You could go back. The gold rings are still there. Then again, so are the geese--wounded, but still hissing, not soothed by the ongoing sounds of pipes and drums. You might be fast enough to snatch the rings and run for it--but geese can fly. The cows just ahead are much calmer, though the maids standing next to them are not. Then again, just beyond them, you can see the nine women and ten men whirling around to the sound of pipes and drums. They might welcome another partner. You push aside the swan wings.
The maids offer you milk. You taste it, astonished--you have never had milk like this, or anything like this, really: tingling, not too sweet, light yet filling. You feel your feet start to rise up from the ground. You understand why the men and women are dancing, and why the one dancer seems delighted to dance alone.
You could stop here, sip more milk, or dance.
But the drums are still beating.

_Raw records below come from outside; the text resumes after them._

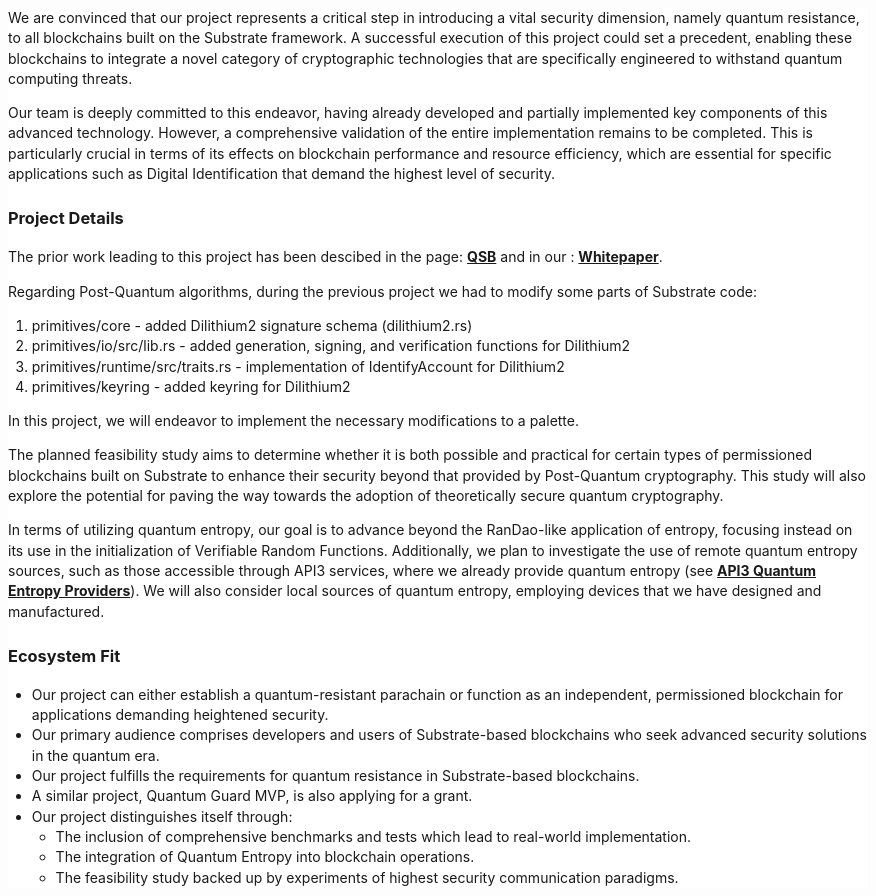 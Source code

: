 
We are convinced that our project represents a critical step in introducing a vital security dimension, namely quantum resistance, to all blockchains built on the Substrate framework. A successful execution of this project could set a precedent, enabling these blockchains to integrate a novel category of cryptographic technologies that are specifically engineered to withstand quantum computing threats.

Our team is deeply committed to this endeavor, having already developed and partially implemented key components of this advanced technology. However, a comprehensive validation of the entire implementation remains to be completed. This is particularly crucial in terms of its effects on blockchain performance and resource efficiency, which are essential for specific applications such as Digital Identification that demand the highest level of security.


### Project Details

The prior work leading to this project has been descibed in the page: **[QSB](https://www.quantumblockchains.io/qsb/)** and in our : **[Whitepaper](https://www.quantumblockchains.io/introducing-quantum-secured-blockchain-a-comprehensive-whitepaper/)**.

Regarding Post-Quantum algorithms, during the previous project we had to modify some parts of Substrate code:

1) primitives/core - added Dilithium2 signature schema (dilithium2.rs)
2) primitives/io/src/lib.rs - added generation, signing, and verification functions for Dilithium2
3) primitives/runtime/src/traits.rs - implementation of IdentifyAccount for Dilithium2
4) primitives/keyring - added keyring for Dilithium2

In this project, we will endeavor to implement the necessary modifications to a palette.

The planned feasibility study aims to determine whether it is both possible and practical for certain types of permissioned blockchains built on Substrate to enhance their security beyond that provided by Post-Quantum cryptography. This study will also explore the potential for paving the way towards the adoption of theoretically secure quantum cryptography.

In terms of utilizing quantum entropy, our goal is to advance beyond the RanDao-like application of entropy, focusing instead on its use in the initialization of Verifiable Random Functions. Additionally, we plan to investigate the use of remote quantum entropy sources, such as those accessible through API3 services, where we already provide quantum entropy (see **[API3 Quantum Entropy Providers](https://docs.api3.org/reference/qrng/providers.html)**). We will also consider local sources of quantum entropy, employing devices that we have designed and manufactured.


### Ecosystem Fit


- Our project can either establish a quantum-resistant parachain or function as an independent, permissioned blockchain for applications demanding heightened security.
- Our primary audience comprises developers and users of Substrate-based blockchains who seek advanced security solutions in the quantum era.
- Our project fulfills the requirements for quantum resistance in Substrate-based blockchains.
- A similar project, Quantum Guard MVP, is also applying for a grant.
- Our project distinguishes itself through:
  - The inclusion of comprehensive benchmarks and tests which lead to real-world implementation. 
  - The integration of Quantum Entropy into blockchain operations.
  - The feasibility study backed up by experiments of highest security communication paradigms.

The pipes are still piping. You think of what you have already seen, already tasted; think of the angry geese blocking your return, think of what may be ahead.
It's Monday. You are pretty sure you have twelve days before you can truly reach the end of the song. You listen to the pipes, sip more milk, and dance on.
The End
This story was first published on Monday, December 25th, 2017


Author Comments

Jenny Overton's children's book, The Thirteen Days of Christmas, taught me to look for a story behind the song.

My story just went in a slightly different direction.